Hilary Tunstall-Behrens, a professional musician from Hampstead in London, said his family seldom talked about his great uncle, John Henry Tunstall.
Their unsuccessful efforts to win damages from the United States government for Tunstall's murder "was a huge strain on the family," he said this week.
Tunstall was the son of a London cloth merchant who came to New Mexico, via British Columbia, to buy a cattle ranch and try to corner the market on beef.
He hired a young man named William H. Bonney, also known as Billy the Kid, whose career as a desperado began when Tunstall was shot dead, probably by agents of a rival mercantile group, spurring the conflict known as the Lincoln County War.
Tunstall-Behrens, with wife Tatiana, son Caedmon, 22, and daughter Sophie, 20, arrived in the state last week to tour various sites in and around Ruidoso, Lincoln, Roswell, Artesia and Fort Sumner.
He said he came to New Mexico once before, in 1974, as did other relatives in 1926. They even exhumed a grave while looking for their ancestor's remains. "They found one red-bearded body," Tunstall-Behrens said. "They think that was probably (Alex) McSween (a lawyer who helped Tunstall buy land in Lincoln County). ... They never found Tunstall's body."
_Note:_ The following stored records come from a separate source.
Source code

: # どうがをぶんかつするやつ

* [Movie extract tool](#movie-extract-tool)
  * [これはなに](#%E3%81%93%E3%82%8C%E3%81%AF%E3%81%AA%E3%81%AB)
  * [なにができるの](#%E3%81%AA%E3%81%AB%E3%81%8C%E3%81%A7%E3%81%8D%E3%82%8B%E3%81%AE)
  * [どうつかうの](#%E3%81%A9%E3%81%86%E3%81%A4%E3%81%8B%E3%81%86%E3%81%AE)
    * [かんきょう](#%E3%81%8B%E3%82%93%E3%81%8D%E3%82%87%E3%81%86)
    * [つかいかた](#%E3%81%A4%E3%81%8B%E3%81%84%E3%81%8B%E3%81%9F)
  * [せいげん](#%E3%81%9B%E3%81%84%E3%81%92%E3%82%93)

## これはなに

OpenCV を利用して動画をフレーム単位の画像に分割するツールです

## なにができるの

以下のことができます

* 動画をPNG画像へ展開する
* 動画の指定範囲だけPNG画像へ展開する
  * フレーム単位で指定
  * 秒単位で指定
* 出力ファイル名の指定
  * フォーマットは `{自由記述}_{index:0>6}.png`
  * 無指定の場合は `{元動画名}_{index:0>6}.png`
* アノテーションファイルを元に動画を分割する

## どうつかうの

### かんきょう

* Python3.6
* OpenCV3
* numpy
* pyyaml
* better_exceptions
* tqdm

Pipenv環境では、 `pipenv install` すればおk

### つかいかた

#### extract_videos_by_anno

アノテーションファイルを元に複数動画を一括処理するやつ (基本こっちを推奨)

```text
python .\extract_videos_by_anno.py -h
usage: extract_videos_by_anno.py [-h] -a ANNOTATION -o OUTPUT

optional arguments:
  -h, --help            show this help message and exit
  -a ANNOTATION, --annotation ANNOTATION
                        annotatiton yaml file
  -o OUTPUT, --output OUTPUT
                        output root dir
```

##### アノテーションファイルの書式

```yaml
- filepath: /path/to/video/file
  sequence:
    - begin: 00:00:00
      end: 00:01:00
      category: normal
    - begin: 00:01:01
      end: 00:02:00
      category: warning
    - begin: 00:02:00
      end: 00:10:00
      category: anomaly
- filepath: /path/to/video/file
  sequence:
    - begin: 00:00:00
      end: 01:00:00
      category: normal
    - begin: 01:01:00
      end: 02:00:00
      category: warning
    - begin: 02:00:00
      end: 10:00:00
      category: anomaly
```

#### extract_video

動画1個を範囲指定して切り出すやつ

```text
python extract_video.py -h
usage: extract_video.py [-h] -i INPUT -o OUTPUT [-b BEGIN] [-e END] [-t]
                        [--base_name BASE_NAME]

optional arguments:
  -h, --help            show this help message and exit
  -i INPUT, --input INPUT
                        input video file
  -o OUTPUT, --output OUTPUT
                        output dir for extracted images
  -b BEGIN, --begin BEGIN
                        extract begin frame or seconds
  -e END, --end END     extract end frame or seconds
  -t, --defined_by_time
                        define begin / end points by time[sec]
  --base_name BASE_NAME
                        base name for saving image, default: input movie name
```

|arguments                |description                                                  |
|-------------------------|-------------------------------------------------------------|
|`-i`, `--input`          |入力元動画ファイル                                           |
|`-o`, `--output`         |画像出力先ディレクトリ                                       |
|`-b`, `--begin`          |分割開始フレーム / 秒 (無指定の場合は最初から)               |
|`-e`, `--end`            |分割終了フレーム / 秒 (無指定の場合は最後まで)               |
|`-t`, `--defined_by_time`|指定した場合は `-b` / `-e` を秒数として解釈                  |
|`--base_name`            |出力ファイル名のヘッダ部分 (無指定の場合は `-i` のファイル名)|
On Thursday, the Tunstall-Behrens clan lunched at La Fonda's La Plazuela restaurant with Susannah Garrett of Santa Fe and Jarvis Patrick "J.P." Garrett of Albuquerque, the grandchildren of Pat Garrett, who shot Bonney dead in 1881 near Fort Sumner.
The locale has significance. La Fonda stands on the former site of the Exchange Hotel, and it was in that hotel, over dinner in 1876, that Tunstall met McSween. In his 1992 book,
The Illustrated Life and Times of Billy the Kid, Bob Boze Bell called that encounter "the handshake from hell."
The Tunstall-Behrens plan to attend the Santa Fe Opera tonight before returning to the United Kingdom.
English historian Frederick Nolan, who has written nine books about Billy the Kid and has a 10th due out soon, is accompanying the Tunstall-Behrens. He said he had been trying for decades to get Hilary Tunstall-Behrens to return to New Mexico, but "he was afraid he was going to get shot because his name was Tunstall.
"So this year, the Wild West Historical Association had this thing (a Billy the Kid roundup) in Ruidoso and I said, 'Will you ever have a better time in your life to come than right now?' and he said, 'Let's do it.' Well, she did, actually — Tatiana. She's the moving power."